Billy Lee was our second child. He was murdered while working at a gas station on Highway 79 south here in Paris ,TN. He was murdered by his wife's cousin, Steven A. White, who was 17 years old at the time. He was convicted for first-degree murder on December 11, 1998. Others were involved in his murder and to this day has not been bought to justice. Billy Lee and his wife were getting a divorce. Billy Lee was living home at the time of his murder.
Billy Lee was always smiling. He loved everbody. He loved his family with all his heart. He left behind two sisters, Marlene and Ruthie. Also, two childen - Tabitha and Billy Lee ll.
Some of Billy's favorite things: cowboys hats, boots and horses. Billy, just a country boy.
If you see this and know others involved, please contact us.
This article was written and posted in the Paris Post Intelligencer No. 169 here in Paris, Tn. on Dec .11,1998 by P.I.Ass. News Editor, Ken Walker.
We would like to say it was a job well done. We would also like to take this opportunity to say Thank you for the actually of the trial. May God Bless each of you.
Jury convicts 18 -year old White in Humphreys murder
By Ken Walker
P-I Asst. News Editor
An 18 year-old Paris man was found guilty this morning by a Henry County Circut Court jury of first-degree murder in the February killing of a gas station attendant.
Yet prosecutors and police investigators maintain the defendant's father is still considered a suspect in the case.
Steven Andrew White, 1305 Highway 69 northwest of Paris, was given an automatic life sentence as a result of the verdict. The jury found him guity of killing Billy Lee Humphreys,who was 31 at the time he was murdered Feb. 27 at the Fuel Pro gas station on Tyson Avenue.
Assistant District Attorney Steve Garrett said the life verdict basically means White will have to serve at least 51 years in prison before being considered for parole.
Closing arguments were presented this morning by prosecutor Garrett and White's lawyer, public defender Jeff Fagan . The seven man, five-woman jury began deliberations about 10:10 a.m. and returned the verdict about 11:50 a.m.
''We had a strong case going in," said Garrett. "The statements he (White) made to several other people actually constituted a confession. The admissions and confessions he made were actually our strongest building block."

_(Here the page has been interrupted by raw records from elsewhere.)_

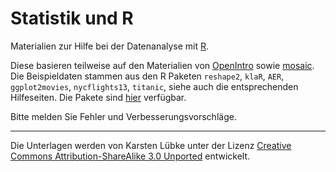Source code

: # Statistik und R

Materialien zur Hilfe bei der Datenanalyse mit [R](https://www.R-project.org/).

Diese basieren teilweise auf den Materialien von [OpenIntro](https://www.openintro.org/) sowie [mosaic](https://cran.r-project.org/web/packages/mosaic/vignettes/mosaic-resources.html). Die Beispieldaten stammen aus den R Paketen `reshape2`, `klaR`, `AER`, `ggplot2movies`, `nycflights13`, `titanic`, siehe auch die entsprechenden Hilfeseiten. Die Pakete sind [hier](https://cloud.r-project.org/web/packages/index.html) verfügbar.

Bitte melden Sie Fehler und Verbesserungsvorschläge.


***
Die Unterlagen werden von Karsten Lübke unter der Lizenz [Creative Commons Attribution-ShareAlike 3.0 Unported](http://creativecommons.org/licenses/by-sa/3.0) entwickelt.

Garrett spent Thursday building a case against White, calling 16 prosecution witnesses to testify. He rested his case just after 5:00 pm. Thursday. Fagan did not call any defense witnesses this morning, with the triall instead moving straight to closing arguments.
One of Garrett's witnesses Thursday was Paris Police Department investigator Donnie Blackwell, who had been part of the team investigating the case." Are there other people who are suspects in this case?" Garrett asked Blackwell.
Yes," Blackwell replied.
"Is J.B. White ( Steve's father) one of them?" asked Garrett. "Yes, we're trying to build a case to prosecute .J.B," said Blackwell.
Garrett said this morning that "its not typical, but it's not really that rare" to name another person other than the defendant as a suspect during a triall.
"As far as the involvement of others, I' ve probably said all I can say right now," said Garrett.
Rodney Lambert, the husband of Humphreys' sister, Marlene, said he was speaking on behalf of the Humphreys family in saying they were absolutely comfortable with the verdict.
"We want the public to know that Billy Lee truly loved his kids and wife." said Lambert, and would have given everything he had for them. But, some of those people he truly loved betrayed him." He (White) showed no remorse, and never apologized," said Lambert.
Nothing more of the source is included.